The Jokhang temple, considered the "spiritual heart of the city" and most sacred in Tibet[1] is located in the center of an ancient network of Buddhist temples in the Great Temple of Lhasa city and is the focal point of commercial activity in the city with a maze of lanes emerging outwards.[2] It is 1,000 metres (3,300 ft) to the east of the Potala Palace.[3] Barkhor is the market square here in the heart of Lhasa which has the trek path for pilgrims to cicumambulate the Jokham shrine. It is a short 20m minutes walk around the holiest shrine in Tibet.[4] The Barkhor square is marked by four stone sankang or incense burners, two of which are front of the temple and two at the rear end.[5]


Rasa Thrulnag Tsuklakang "Meaning the house of Mysteries" or "The House of Religious Science" was the ancient name of Jokhang.[6] When King Songtsän built it his capital city was called 'Rasa' meaning "goats" as goats were used to transport earth to cover the water body to build the temple. After the king's death Rasa came to be known as "Lhasa" (meaning:"Place of the Gods") and the temple was called "Jokhang" (meaning: "Temple of the Lord"), derived from the name of Jowo Shakyamuni Buddha, the main image deified in the temple.[7] Its Chinese name is Dazhao.[8] The temple is also known as Zuglagkang or Qoikang Monastery.[9] Tsuglhakhang is another name for the temple.[5]
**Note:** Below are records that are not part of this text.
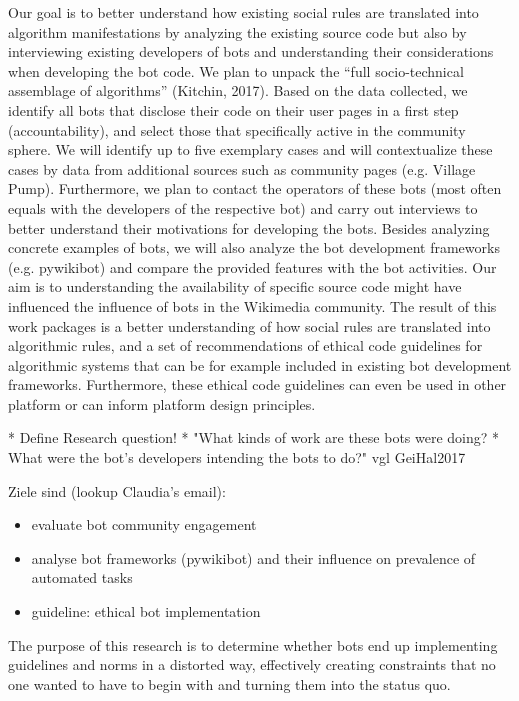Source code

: \documentclass[pdftex,a4paper,11pt]{scrartcl}
\begin{document}
Our goal is to better understand how existing social rules are 
translated into algorithm manifestations by analyzing the existing 
source code but also by interviewing existing developers of bots and 
understanding their considerations when developing the bot code. We plan 
to unpack the “full socio-technical assemblage of algorithms” (Kitchin, 
2017). Based on the data collected, we identify all bots that disclose 
their code on their user pages in a first step (accountability), and 
select those that specifically active in the community sphere. We will 
identify up to five exemplary cases and will contextualize these cases 
by data from additional sources such as community pages (e.g. Village 
Pump). Furthermore, we plan to contact the operators of these bots (most 
often equals with the developers of the respective bot) and carry out 
interviews to better understand their motivations for developing the 
bots. Besides analyzing concrete examples of bots, we will also analyze 
the bot development frameworks (e.g. pywikibot) and compare the provided 
features with the bot activities. Our aim is to understanding the 
availability of specific source code might have influenced the influence 
of bots in the Wikimedia community. The result of this work packages is 
a better understanding of how social rules are translated into 
algorithmic rules, and a set of recommendations of ethical code 
guidelines for algorithmic systems that can be for example included in 
existing bot development frameworks. Furthermore, these ethical code 
guidelines can even be used in other platform or can inform platform 
design principles.

* Define Research question!
  * "What kinds of work are these bots were doing?
  * What were the bot’s developers intending the bots to do?" vgl GeiHal2017
\begin{comment}
\begin{itemize}
	\item Die Ziele sollten so spezifisch wie möglich sein. Das hilft Ihnen im Verlauf der Umsetzung zu prüfen, ob Sie Ihre Ziele erreichen konnten. Bitte achten Sie darauf, dass die gesetzten Ziele realistisch sind und das Sie in der Lage sind, das erfolgreiche Erreichen dieser Ziele im Bereich Evaluation zu prüfen.
\end{itemize}
\end{comment}


Ziele sind (lookup Claudia's email):
\begin{itemize}
    \item evaluate bot community engagement
    \item analyse bot frameworks (pywikibot) and their influence on prevalence of automated tasks
    \item guideline: ethical bot implementation

\end{itemize}
The purpose of this research is to determine whether bots end up implementing guidelines and norms in a distorted way, effectively creating constraints that no one wanted to have to begin with and turning them into the status quo.
\end{document}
Tibetans viewed their country as a "living being" under the control of the wild demoness called as srin ma pronounced sinma who they considered was opposed to the propagation of Buddhism in the country. In order to prevent her from her evil intentions, King Songtsän Gampo (the first king of a unified Tibet[10]) evolved a plan to build twelve temples covering the entire country. The temples were built in three parts; in the first part, central Tibet was covered with four temples called the "four horns" (ru bzhi); in the second group four more temples were constructed in the border areas known as (mtha'dul); and the last four were built in the outer limits of the country called the yang'dul. Finally, the Jokham temple was built on the heart of the sinma, which ensured that her power was subjugated.[11]

To build neighbourly good relations with Nepal, Songtsän Gampo deputed envoys to the King of Nepal, Amsuvarman seeking his daughter's hand in marriage which was accepted by the King. His daughter Bhrikuti came to Tibet as the Nepalese wife or Tritsun, called as Belsa in Tibet. The image of Akshobhya Buddha or Mikyoba, which she had brought as dowry, was deified in a temple in the middle of lake known as Ramoche.[12]
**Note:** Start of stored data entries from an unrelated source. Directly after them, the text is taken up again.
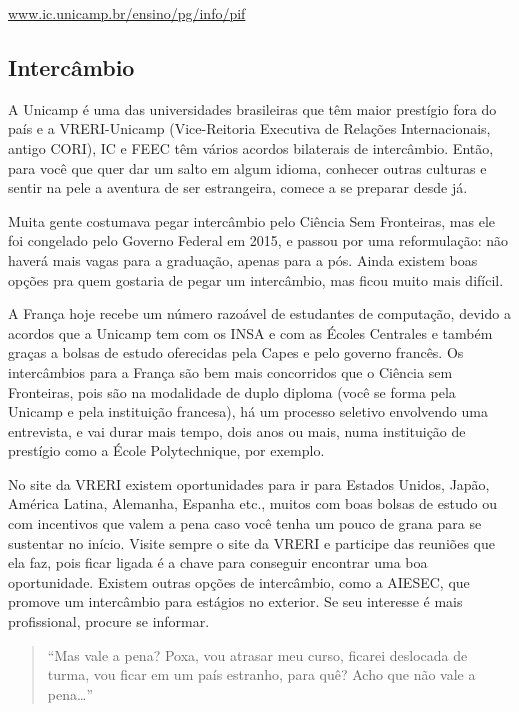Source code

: \begin{center}
\url{www.ic.unicamp.br/ensino/pg/info/pif}
\end{center}


\subsection{Intercâmbio}

A Unicamp é uma das universidades brasileiras que têm maior prestígio fora do
país e a VRERI-Unicamp (Vice-Reitoria Executiva de Relações Internacionais,
antigo CORI), IC e FEEC têm vários acordos bilaterais de intercâmbio. Então,
para você que quer dar um salto em algum idioma, conhecer outras culturas e
sentir na pele a aventura de ser estrangeira, comece a se preparar desde já.

Muita gente costumava pegar intercâmbio pelo Ciência Sem Fronteiras, mas ele
foi congelado pelo Governo Federal em 2015, e passou por uma reformulação: não
haverá mais vagas para a graduação, apenas para a pós. Ainda existem boas
opções pra quem gostaria de pegar um intercâmbio, mas ficou muito mais difícil.

A França hoje recebe um número razoável de estudantes de computação, devido a
acordos que a Unicamp tem com os INSA e com as Écoles Centrales e também graças
a bolsas de estudo oferecidas pela Capes e pelo governo francês. Os
intercâmbios para a França são bem mais concorridos que o Ciência sem
Fronteiras, pois são na modalidade de duplo diploma (você se forma pela Unicamp
e pela instituição francesa), há um processo seletivo envolvendo uma
entrevista, e vai durar mais tempo, dois anos ou mais, numa instituição de
prestígio como a École Polytechnique, por exemplo.

No site da VRERI existem oportunidades para ir para Estados Unidos, Japão,
América Latina, Alemanha, Espanha etc., muitos com boas bolsas de estudo ou com
incentivos que valem a pena caso você tenha um pouco de grana para se sustentar
no início. Visite sempre o site da VRERI e participe das reuniões que ela faz,
pois ficar ligada é a chave para conseguir encontrar uma boa oportunidade.
Existem outras opções de intercâmbio, como a AIESEC, que promove um intercâmbio
para estágios no exterior. Se seu interesse é mais profissional, procure se
informar.

\begin{quote}
``Mas vale a pena? Poxa, vou atrasar meu curso, ficarei deslocada de turma, vou
ficar em um país estranho, para quê? Acho que não vale a pena{\dots}''
\end{quote}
Songtsän Gampo's next move was to get a wife from China and to achieve this he deputed his ambassador to the Chinese emperor Taizong (627-650) of the Tang Dynasty seeking one of his daughter's hand in marriage. The proposal was rejected by the Chinese Emperor as he considered Tibetans as "barbarians". He further compounded the insult by announcing marriage of one of his daughters to the king of Duyu Hun. This infuriated Gampo and then he mounted an attack, initially on the tribal areas affiliated with the Tang Dynasty, and then moved on Songzhou, the Chinese city. He further informed the Chinese emperor that he would be forced to escalate his violent actions unless he agreed to his request, and also sent a conciliatory gift of a "suit of armour" studded with gold with another request to the Emperor to agree to give his daughter in marriage to him. At this stage Taizong had no alternative but to concede, and he married his daughter Wencheng to the Tibetan king. When she went to Tibet in 640 AD, as the Chinese wife of the king, called as Gyasa in Tibet, she carried with her an image of Sakyamuni Buddha as a young prince. This image was deified in a temple which was named Trulnang, which subsequently was called the Jokhang. Now this is the holiest shrine in Tibet, and the image deified in the temple known as Jowo Rinpoche has become the most revered idol in the country.[12]

The ancient part of the temple which was built in 652 by King Songsten Gampo. In order to choose the location for building this temple, he had tossed ahead his hat (or ring as in another version[13]) with a prayer to build the temple at the place where the hat landed. The hat landed in a lake where suddenly a white stupa (a memorial monument) emerged,[14] over which the temple was built. In another version it is said that Queen Bhrikuti founded the temple to install the statue that she had brought, while Queen Wengcheng selected the site on the Chinese philosophical laws of geomancy or (feng shui).[10] The lake was then filled up leaving a small pond (which is seen even now at Jokhang as a well linked to the ancient lake) and a temple was built over the filled up area. In the following nine hundred years this temple was enlarged and the last renovation/improvement was carried out in 1610 by the Fifth Dalai Lama.[14]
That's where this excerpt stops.